##### RECORD EXCERPTS #####

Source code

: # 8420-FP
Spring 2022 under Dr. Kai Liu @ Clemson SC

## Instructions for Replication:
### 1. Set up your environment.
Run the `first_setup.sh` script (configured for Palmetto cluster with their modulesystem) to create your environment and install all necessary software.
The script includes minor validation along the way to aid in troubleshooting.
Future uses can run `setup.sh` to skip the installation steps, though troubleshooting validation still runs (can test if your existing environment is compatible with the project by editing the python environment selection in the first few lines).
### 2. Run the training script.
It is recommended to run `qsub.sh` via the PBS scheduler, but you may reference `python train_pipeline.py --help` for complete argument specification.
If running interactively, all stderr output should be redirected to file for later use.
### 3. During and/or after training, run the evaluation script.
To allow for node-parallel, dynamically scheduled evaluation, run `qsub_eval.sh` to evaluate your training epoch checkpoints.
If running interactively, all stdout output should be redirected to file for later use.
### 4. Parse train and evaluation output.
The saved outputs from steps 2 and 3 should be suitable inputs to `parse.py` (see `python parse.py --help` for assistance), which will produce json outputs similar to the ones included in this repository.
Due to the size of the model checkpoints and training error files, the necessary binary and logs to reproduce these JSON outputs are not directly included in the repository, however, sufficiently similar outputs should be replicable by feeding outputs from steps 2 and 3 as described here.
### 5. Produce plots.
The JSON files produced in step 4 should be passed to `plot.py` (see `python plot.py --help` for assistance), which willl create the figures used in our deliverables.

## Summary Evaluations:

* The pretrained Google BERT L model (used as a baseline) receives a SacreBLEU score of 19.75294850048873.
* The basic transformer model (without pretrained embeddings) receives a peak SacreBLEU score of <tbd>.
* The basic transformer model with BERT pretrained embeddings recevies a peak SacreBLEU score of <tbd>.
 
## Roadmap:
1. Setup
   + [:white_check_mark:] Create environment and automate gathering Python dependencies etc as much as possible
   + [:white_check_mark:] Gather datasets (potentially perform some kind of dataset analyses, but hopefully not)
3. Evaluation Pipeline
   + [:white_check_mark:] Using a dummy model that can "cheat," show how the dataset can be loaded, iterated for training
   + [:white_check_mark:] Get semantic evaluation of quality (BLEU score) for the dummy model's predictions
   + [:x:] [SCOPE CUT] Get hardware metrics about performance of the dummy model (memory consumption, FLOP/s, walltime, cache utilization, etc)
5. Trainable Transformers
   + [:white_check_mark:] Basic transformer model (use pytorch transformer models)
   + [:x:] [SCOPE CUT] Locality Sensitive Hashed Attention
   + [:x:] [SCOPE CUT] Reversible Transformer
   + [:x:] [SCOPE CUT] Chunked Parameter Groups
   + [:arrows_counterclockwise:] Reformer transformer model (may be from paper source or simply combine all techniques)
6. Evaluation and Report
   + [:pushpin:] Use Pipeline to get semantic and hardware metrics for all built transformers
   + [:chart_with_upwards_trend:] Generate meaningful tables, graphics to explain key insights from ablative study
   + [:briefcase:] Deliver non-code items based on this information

#####

Begin at the line that has "### 4. Parse train and evaluation output." in the entries above; stop after the line that has "all built transformers". Transcribe exactly those lines and no others.

### 4. Parse train and evaluation output.
The saved outputs from steps 2 and 3 should be suitable inputs to `parse.py` (see `python parse.py --help` for assistance), which will produce json outputs similar to the ones included in this repository.
Due to the size of the model checkpoints and training error files, the necessary binary and logs to reproduce these JSON outputs are not directly included in the repository, however, sufficiently similar outputs should be replicable by feeding outputs from steps 2 and 3 as described here.
### 5. Produce plots.
The JSON files produced in step 4 should be passed to `plot.py` (see `python plot.py --help` for assistance), which willl create the figures used in our deliverables.

## Summary Evaluations:

* The pretrained Google BERT L model (used as a baseline) receives a SacreBLEU score of 19.75294850048873.
* The basic transformer model (without pretrained embeddings) receives a peak SacreBLEU score of <tbd>.
* The basic transformer model with BERT pretrained embeddings recevies a peak SacreBLEU score of <tbd>.
 
## Roadmap:
1. Setup
   + [:white_check_mark:] Create environment and automate gathering Python dependencies etc as much as possible
   + [:white_check_mark:] Gather datasets (potentially perform some kind of dataset analyses, but hopefully not)
3. Evaluation Pipeline
   + [:white_check_mark:] Using a dummy model that can "cheat," show how the dataset can be loaded, iterated for training
   + [:white_check_mark:] Get semantic evaluation of quality (BLEU score) for the dummy model's predictions
   + [:x:] [SCOPE CUT] Get hardware metrics about performance of the dummy model (memory consumption, FLOP/s, walltime, cache utilization, etc)
5. Trainable Transformers
   + [:white_check_mark:] Basic transformer model (use pytorch transformer models)
   + [:x:] [SCOPE CUT] Locality Sensitive Hashed Attention
   + [:x:] [SCOPE CUT] Reversible Transformer
   + [:x:] [SCOPE CUT] Chunked Parameter Groups
   + [:arrows_counterclockwise:] Reformer transformer model (may be from paper source or simply combine all techniques)
6. Evaluation and Report
   + [:pushpin:] Use Pipeline to get semantic and hardware metrics for all built transformers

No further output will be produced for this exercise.